MUMBAI: Zee Telefilms' net profit has fallen by 16.9 per cent to Rs 370.40 million for the quarter ended 31 March, 2005, as compared to Rs 445.90 million a year ago.
Total income, however, has increased 2.78 per cent to Rs 1951 million, from Rs 1898.20 million during this period.
Essel Group chief executive officer of corporate strategy and finance Rajiv Garg explains the quarter's performance: "Other income was lower while depreciation was higher in the quarter. But overall we have grown."
Net profit for the fiscal ended 31 March 2005 surged 40 per cent to Rs 1606.40 million, as compared to Rs 1150.20 million a year ago. Total Income has increased to Rs 7497.40 million, up from Rs 6024.90 million.
Zee's consolidated net profit for the quarter ended 31 March 2005 increased marginally by 2 per cent to Rs 926.90 million, as compared to Rs 908.50 million a year ago. Zee has provided Rs 47 million as losses on account of a settlement with Padmalaya Enterprises Private Ltd. (PEPL). "We provided for loss of Rs 47 million on account of difference between fair market value of land and the book value of the investments in PEPL," Zee says in a release.
Total income actually fell to Rs 4001.70 million, as compared to Rs 4104.90 million during the period. "This is because the consolidated results do not include Padmalya this time," says Garg.
The Group's net profit for the financial year stood at Rs 3174.80 million, as compared to Rs 2730.80 million during this period. Total Income rose marginally to Rs 14490 million, up from Rs 14360.60 million.
The consolidated results include the financials of ETC Networks Limited (ETC) for the fourth quarter of FY2005. The financials of Padmalaya are not consolidated since Zee has divested its stake in the company.
Advertisement revenue was Rs 6678.7 million for the fiscal ended 31 March 2005, up 5 per cent from Rs 6355.2 million a year ago. Subscription revenue was Rs 6502.9 million, as compared to Rs 6025.6 million. Domestic subscription revenue, including DTH, was Rs 723 million for the fourth quarter ended March 31, 2005.
"We have around 2, 00,000 DTH subscribers. After slashing prices by half, we are adding up almost 2,500 subscribers a day. The average revenue per user (ARPU) is Rs 191," says Garg.
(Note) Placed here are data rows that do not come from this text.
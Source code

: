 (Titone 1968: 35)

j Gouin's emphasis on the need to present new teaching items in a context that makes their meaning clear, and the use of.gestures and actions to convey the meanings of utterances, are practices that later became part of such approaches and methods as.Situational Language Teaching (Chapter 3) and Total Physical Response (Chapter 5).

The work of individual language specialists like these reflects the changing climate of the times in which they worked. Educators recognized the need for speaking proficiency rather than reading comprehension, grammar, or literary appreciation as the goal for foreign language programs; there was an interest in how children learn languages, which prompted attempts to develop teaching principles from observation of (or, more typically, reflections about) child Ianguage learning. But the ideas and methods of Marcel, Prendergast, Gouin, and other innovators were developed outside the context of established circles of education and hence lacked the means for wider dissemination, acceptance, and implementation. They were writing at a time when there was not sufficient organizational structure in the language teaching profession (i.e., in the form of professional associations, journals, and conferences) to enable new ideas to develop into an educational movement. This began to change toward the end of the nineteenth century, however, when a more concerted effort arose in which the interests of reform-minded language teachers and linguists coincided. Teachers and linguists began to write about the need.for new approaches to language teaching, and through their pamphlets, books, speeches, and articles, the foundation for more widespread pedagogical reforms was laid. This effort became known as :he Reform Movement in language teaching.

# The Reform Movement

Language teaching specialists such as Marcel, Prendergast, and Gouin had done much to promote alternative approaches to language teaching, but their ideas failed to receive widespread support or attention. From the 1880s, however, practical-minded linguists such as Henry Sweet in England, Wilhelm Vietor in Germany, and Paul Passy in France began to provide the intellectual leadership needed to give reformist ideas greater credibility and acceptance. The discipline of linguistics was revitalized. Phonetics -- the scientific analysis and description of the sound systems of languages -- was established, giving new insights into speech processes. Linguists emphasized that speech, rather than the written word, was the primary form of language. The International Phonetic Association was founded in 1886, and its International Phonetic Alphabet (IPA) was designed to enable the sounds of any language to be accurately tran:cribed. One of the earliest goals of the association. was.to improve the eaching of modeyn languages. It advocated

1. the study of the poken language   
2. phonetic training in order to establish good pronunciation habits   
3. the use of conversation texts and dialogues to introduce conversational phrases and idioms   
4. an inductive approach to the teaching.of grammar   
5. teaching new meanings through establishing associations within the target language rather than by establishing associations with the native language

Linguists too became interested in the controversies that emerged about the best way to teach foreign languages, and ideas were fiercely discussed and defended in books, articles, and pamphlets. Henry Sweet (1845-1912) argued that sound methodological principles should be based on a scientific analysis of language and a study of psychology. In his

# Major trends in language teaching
Under the new Dish TV offer, subscribers can get a new DTH connection for Rs 3,990 including the digital set-top box and one year's subscription fees.
Commenting on the result, Zee Telefilms CMD Subhash Chandra says in an official release, "Though we had a fairly good fourth quarter, we are set for a better performance in FY2006. We have made quite a few critical changes, which would allow us to be more productive, going forward. Starting with appointment of Pradeep Guha as CEO for our content business, we have put in place a very strong management team. We are happy that our efforts to further improve the quality of content have started to show results."
Adds Guha, "Our effort of improving the product quality is an ongoing one and would translate into increased consumer demand. The re-branding exercise we undertook during the quarter weaves a thread of common identity between our many diverse brands and brings us closer to our younger audience."
Zee has reduced its gross debt by Rs 3.7 billion to Rs 1 billion during the year, excluding the FCCB issue.